* _Work instruction_
For this exercise, please find the lines in the entries that include the word "Trotzdem" and copy them.

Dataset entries
·····
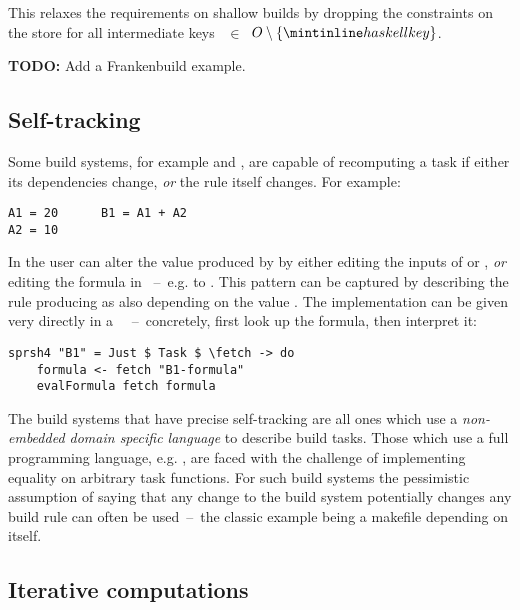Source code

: \noindent
This relaxes the requirements on shallow builds by dropping the constraints on
the  store for all intermediate keys ~$\in$~$O\setminus \{\hs{key}\}$.

\textbf{TODO:} Add a Frankenbuild example.

\subsection{Self-tracking}\label{sec-tracking-aspects}

Some build systems, for example \Excel and \Ninja, are capable of recomputing a
task if either its dependencies change, \emph{or} the rule itself changes. For
example:

\vspace{0.5mm}
\begin{verbatim}
A1 = 20      B1 = A1 + A2
A2 = 10
\end{verbatim}
\vspace{0.5mm}

\noindent
In \Excel the user can alter the value produced by  by either editing
the inputs of  or , \emph{or} editing the formula in
~--~e.g. to . This pattern can be captured by describing
the rule producing  as also depending on the value .
The implementation can be given very directly in a
~~--~concretely, first look up the formula, then interpret
it:

\vspace{0.5mm}
\begin{verbatim}
sprsh4 "B1" = Just $ Task $ \fetch -> do
    formula <- fetch "B1-formula"
    evalFormula fetch formula
\end{verbatim}
\vspace{0.5mm}

\noindent
The build systems that have precise self-tracking are all ones which use a
\emph{non-embedded domain specific language} to describe build tasks. Those
which use a full programming language, e.g. \Shake, are faced with the challenge
of implementing equality on arbitrary task functions. For such build systems the
pessimistic assumption of saying that any change to the build system potentially
changes any build rule can often be used~--~the classic example being a makefile
depending on itself.

\subsection{Iterative computations}\label{sec-iterative-compute}

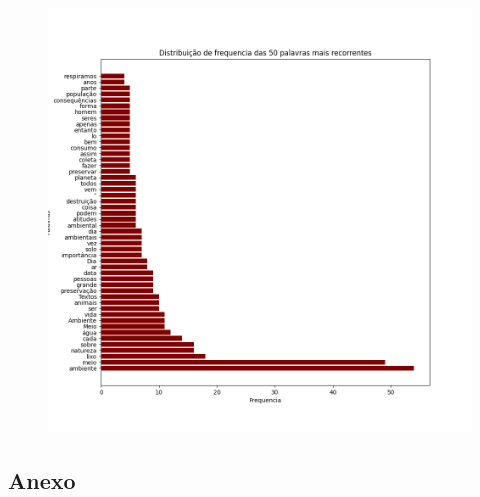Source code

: \documentclass[
   article,       %
   12pt,          %
   oneside,       %
   a4paper,       %
   english,       %
   brazil,           %
   sumario=tradicional
   ]{abntex2}
\begin{document}
\newpage
\begin{figure}
   \centering
   \includegraphics[width=\linewidth]{Figure_1_dist_pal}
   \label{Quantitativo da frequência dos 50 termos mais recorrentes.}
\end{figure}



\postextual
\newpage


\newpage

\begin{anexosenv}
\section{Anexo}

\end{anexosenv}
\end{document}
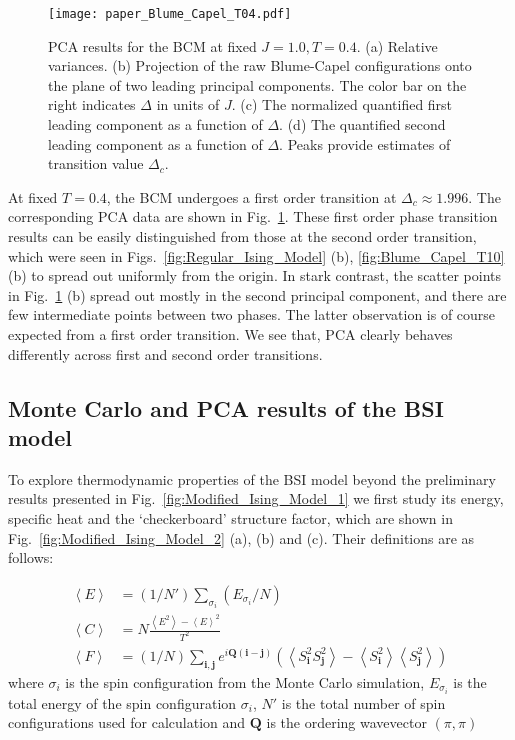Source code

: \documentclass[pra,letterpaper,10pt,twocolumn]{revtex4}
\begin{document}
\begin{figure}[!h]
\texttt{[image: paper\_Blume\_Capel\_T04.pdf]}  
\caption{
PCA results for the BCM at fixed $J=1.0, T=0.4$.  (a)
Relative variances. (b) Projection of the
raw Blume-Capel configurations onto the plane of two leading principal
components. The color bar on the right
indicates $\Delta$ in units of $J$. (c) The normalized quantified
first leading component as a function of $\Delta$. (d) The quantified
second leading component as a function of $\Delta$.
Peaks provide estimates of transition value $\Delta_c$. 
\label{fig:Blume_Capel_T04}
}
\end{figure}

At fixed $T=0.4$, the BCM undergoes a first order
transition at $\Delta_c \approx 1.996$\cite{Kwak}.
The corresponding PCA
data are shown in Fig.~\ref{fig:Blume_Capel_T04}. These first order phase
transition results can be easily distinguished from those
at the second order transition, which were seen in
Figs.~\ref{fig:Regular_Ising_Model} (b), \ref{fig:Blume_Capel_T10} (b)
to spread out uniformly from the origin.  In stark contrast,
the scatter
points in Fig.~\ref{fig:Blume_Capel_T04} (b) spread out mostly in the
second principal component, and there are few intermediate points
between two phases. The latter observation is of course
expected from a first order transition. 
We see that, PCA clearly behaves differently across first
and second order transitions.


\subsection{Monte Carlo and PCA results of the BSI model}


To explore thermodynamic properties of the BSI model beyond the
preliminary results presented in Fig.~\ref{fig:Modified_Ising_Model_1}
we first study its energy, specific heat and the `checkerboard'
structure factor, which are shown in
Fig.~\ref{fig:Modified_Ising_Model_2} (a), (b) and (c). Their
definitions are as follows:

\begin{align}
\left\langle E \right\rangle &= (1/N')\sum_{\sigma_i}(E_{\sigma_i}/N) 
\nonumber \\
\left\langle C \right\rangle &= 
N\frac{\left\langle E^2 \right\rangle - \left\langle E \right\rangle^2}{T^2}
\nonumber \\
\left\langle F \right\rangle &= 
(1/N)\sum_{\mathbf{i}, \mathbf{j}}e^{i\mathbf{Q}(\mathbf{i}-\mathbf{j})}
(\left\langle S^2_{\mathbf{i}} S^2_{\mathbf{j}} \right\rangle 
- \left\langle S^2_{\mathbf{i}} \right\rangle \left\langle S^2_{\mathbf{j}} 
\right\rangle)
\label{eq:BSI_eq_E_C_F}
\end{align}
where $\sigma_i$ is the spin configuration from the Monte Carlo
simulation, $E_{\sigma_i}$ is the total energy of the spin configuration
$\sigma_i$, $N'$ is the total number of spin configurations used for calculation and $\mathbf{Q}$ is the ordering 
wavevector $(\pi,\pi)$
\end{document}
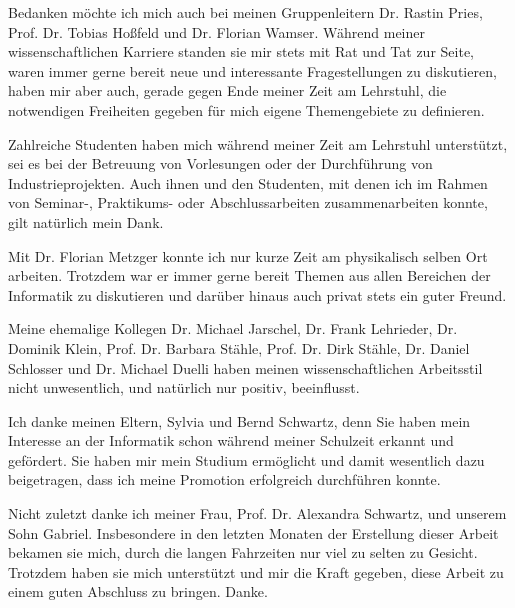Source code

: Bedanken möchte ich mich auch bei meinen Gruppenleitern Dr. Rastin Pries, Prof. Dr. Tobias Hoßfeld und Dr. Florian Wamser.
Während meiner wissenschaftlichen Karriere standen sie mir stets mit Rat und Tat zur Seite, waren immer gerne bereit neue und interessante Fragestellungen zu diskutieren, haben mir aber auch, gerade gegen Ende meiner Zeit am Lehrstuhl, die notwendigen Freiheiten gegeben für mich eigene Themengebiete zu definieren. %

Zahlreiche Studenten haben mich während meiner Zeit am Lehrstuhl unterstützt, sei es bei der Betreuung von Vorlesungen oder der Durchführung von Industrieprojekten.
Auch ihnen und den Studenten, mit denen ich im Rahmen von Seminar-, Praktikums- oder Abschlussarbeiten zusammenarbeiten konnte, gilt natürlich mein Dank. %

Mit Dr. Florian Metzger konnte ich nur kurze Zeit am physikalisch selben Ort arbeiten.
Trotzdem war er immer gerne bereit Themen aus allen Bereichen der Informatik zu diskutieren und darüber hinaus auch privat stets ein guter Freund. %

Meine ehemalige Kollegen Dr. Michael Jarschel, Dr. Frank Lehrieder, Dr. Dominik Klein, Prof. Dr. Barbara Stähle, Prof. Dr. Dirk Stähle, Dr. Daniel Schlosser und Dr. Michael Duelli haben meinen wissenschaftlichen Arbeitsstil nicht unwesentlich, und natürlich nur positiv, beeinflusst. %

Ich danke meinen Eltern, Sylvia und Bernd Schwartz, denn Sie haben mein Interesse an der Informatik schon während meiner Schulzeit erkannt und gefördert.
Sie haben mir mein Studium ermöglicht und damit wesentlich dazu beigetragen, dass ich meine Promotion erfolgreich durchführen konnte. %

Nicht zuletzt danke ich meiner Frau, Prof. Dr. Alexandra Schwartz, und unserem Sohn Gabriel.
Insbesondere in den letzten Monaten der Erstellung dieser Arbeit bekamen sie mich, durch die langen Fahrzeiten nur viel zu selten zu Gesicht.
Trotzdem haben sie mich unterstützt und mir die Kraft gegeben, diese Arbeit zu einem guten Abschluss zu bringen.
Danke. %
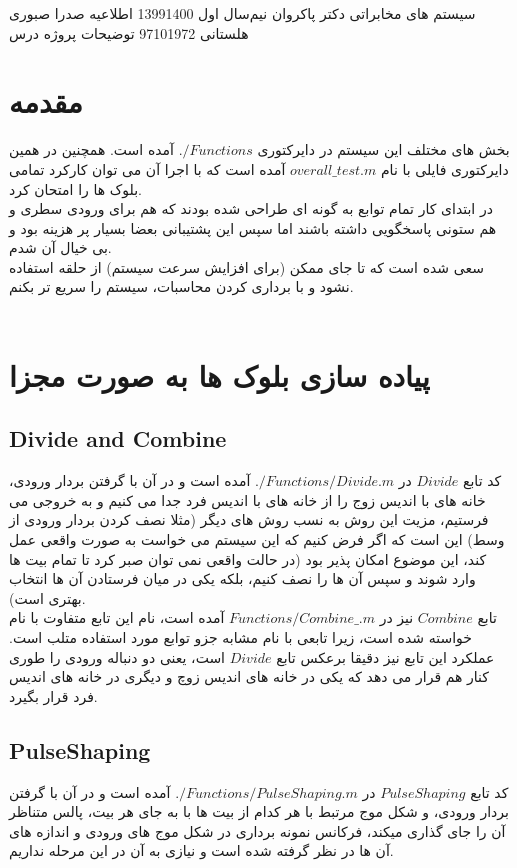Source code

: \documentclass[a4paper,12pt]{article}
\begin{document}
\handout
{سیستم های مخابراتی}
{دکتر پاکروان}
{نیم‌سال اول 1399\lr{-}1400}
{اطلاعیه}
{صدرا صبوری هلستانی}
{97101972}
 {توضیحات پروژه درس}
\section{مقدمه}
بخش های مختلف این سیستم در دایرکتوری $./Functions$ آمده است. همچنین در همین دایرکتوری فایلی با نام $overall\_test.m$ آمده است که با اجرا آن می توان کارکرد تمامی بلوک ها را امتحان کرد.
\\
در ابتدای کار تمام توابع به گونه ای طراحی شده بودند که هم برای ورودی سطری و هم ستونی پاسخگویی داشته باشند اما سپس این پشتیبانی بعضا بسیار پر هزینه بود و بی خیال آن شدم.
\\
سعی شده است که تا جای ممکن (برای افزایش سرعت سیستم) از حلقه استفاده نشود و با برداری کردن محاسبات، سیستم را سریع تر بکنم.
\\
\\
\section{پیاده سازی بلوک ها به صورت مجزا}
\subsection{Divide and Combine}
کد تابع $Divide$ در $./Functions/Divide.m$ آمده است و در آن با گرفتن بردار ورودی، خانه های با اندیس زوج را از خانه های با اندیس فرد جدا می کنیم و به خروجی می فرستیم، مزیت این روش به نسب روش های دیگر (مثلا نصف کردن بردار ورودی از وسط) این است که اگر فرض کنیم که این سیستم می خواست به صورت واقعی عمل کند، این موضوع امکان پذیر بود (در حالت واقعی نمی توان صبر کرد تا تمام بیت ها وارد شوند و سپس آن ها را نصف کنیم، بلکه یکی در میان فرستادن آن ها انتخاب بهتری است).
\\
تابع $Combine$ نیز در $Functions/Combine\_.m$ آمده است، نام این تابع متفاوت با نام خواسته شده است، زیرا تابعی با نام مشابه جزو توابع مورد استفاده متلب است. عملکرد این تابع نیز دقیقا برعکس تابع $Divide$ است، یعنی دو دنباله ورودی را طوری کنار هم قرار می دهد که یکی در خانه های اندیس زوچ و دیگری در خانه های اندیس فرد قرار بگیرد.
\\
\subsection{PulseShaping}
کد تابع $PulseShaping$ در $./Functions/PulseShaping.m$ آمده است و در آن با گرفتن بردار ورودی، و شکل موج مرتبط با هر کدام از بیت ها با به جای هر بیت، پالس متناظر آن را جای گذاری میکند، فرکانس نمونه برداری در شکل موج های ورودی و اندازه های آن ها در نظر گرفته شده است و نیازی به آن در این مرحله نداریم.
\\
\end{document}
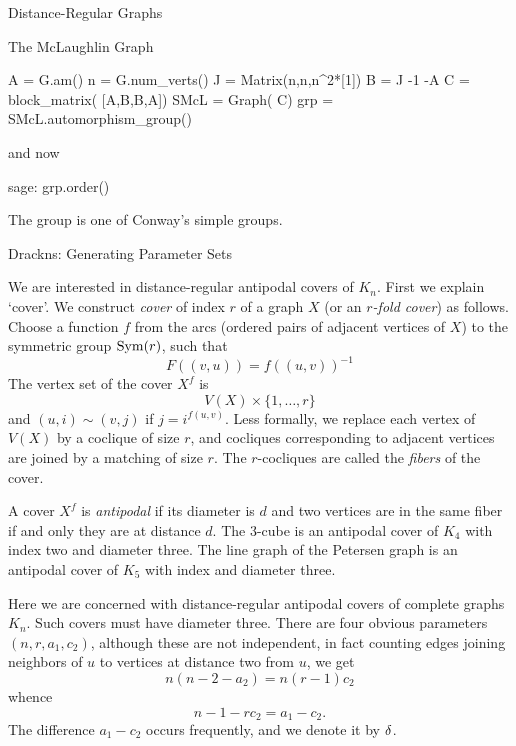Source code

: \begin{chap}{Distance-Regular Graphs}
\begin{sect}{The McLaughlin Graph}
\begin{sageblock}
    A = G.am()
    n = G.num_verts()
    J = Matrix(n,n,n^2*[1])
    B = J -1 -A
    C = block_matrix( [A,B,B,A])
    SMcL = Graph( C)
    grp = SMcL.automorphism_group()
\end{sageblock}
%
\begin{para}
and now
\end{para}
%
\begin{sageexample}
sage: grp.order()
\end{sageexample}
\begin{para}
The group is one of Conway's simple groups.
\end{para}
%
\end{sect}
%
\begin{sect}{Drackns: Generating Parameter Sets}
%
\begin{para}
We are interested in distance-regular antipodal covers of $K_n$.
First we explain `cover'. We construct \textsl{cover} of
index $r$ of a graph $X$ (or an \textsl{$r$-fold cover})
as follows. Choose a function $f$ from the arcs (ordered pairs of adjacent
vertices of $X$) to the symmetric group $\operatorname{Sym}(r)$, such that
\[
    F((v,u)) =f((u,v))^{-1}
\]
The vertex set of the cover $X^f$ is 
\[
    V(X)\times \{1,\ldots,r\}
\]
and $(u,i)\sim (v,j)$ if $j = i^{f(u,v)}$. Less formally, we replace each
vertex of $V(X)$ by a coclique of size $r$, and cocliques corresponding
to adjacent vertices are joined by a matching of size $r$. The $r$-cocliques
are called the \textsl{fibers} of the cover.
\end{para}
%
\begin{para}
A cover $X^f$ is \textsl{antipodal} if its diameter is $d$ and two vertices
are in the same fiber if and only they are at distance $d$. The 3-cube is an antipodal
cover of $K_4$ with index two and diameter three. The line graph of the Petersen
graph is an antipodal cover of $K_5$ with index and diameter three.
\end{para}
%
\begin{para}
Here we are concerned with distance-regular antipodal covers of complete graphs $K_n$.
Such covers must have diameter three. There are four obvious parameters $(n,r,a_1,c_2)$,
although these are not independent, in fact counting edges joining neighbors
of $u$ to vertices at distance two from $u$, we get
\[
    n(n-2-a_2) = n(r-1)c_2
\]
whence
\begin{equation}
\label{eq:n1rc2}
    n-1-rc_2 = a_1-c_2.
\end{equation}
The difference $a_1-c_2$ occurs frequently, and we denote it by $\delta$.

\end{para}
\end{sect}
\end{chap}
·····
* _Response to this task_
Trotzdem war er immer gerne bereit Themen aus allen Bereichen der Informatik zu diskutieren und darüber hinaus auch privat stets ein guter Freund. %
Trotzdem haben sie mich unterstützt und mir die Kraft gegeben, diese Arbeit zu einem guten Abschluss zu bringen.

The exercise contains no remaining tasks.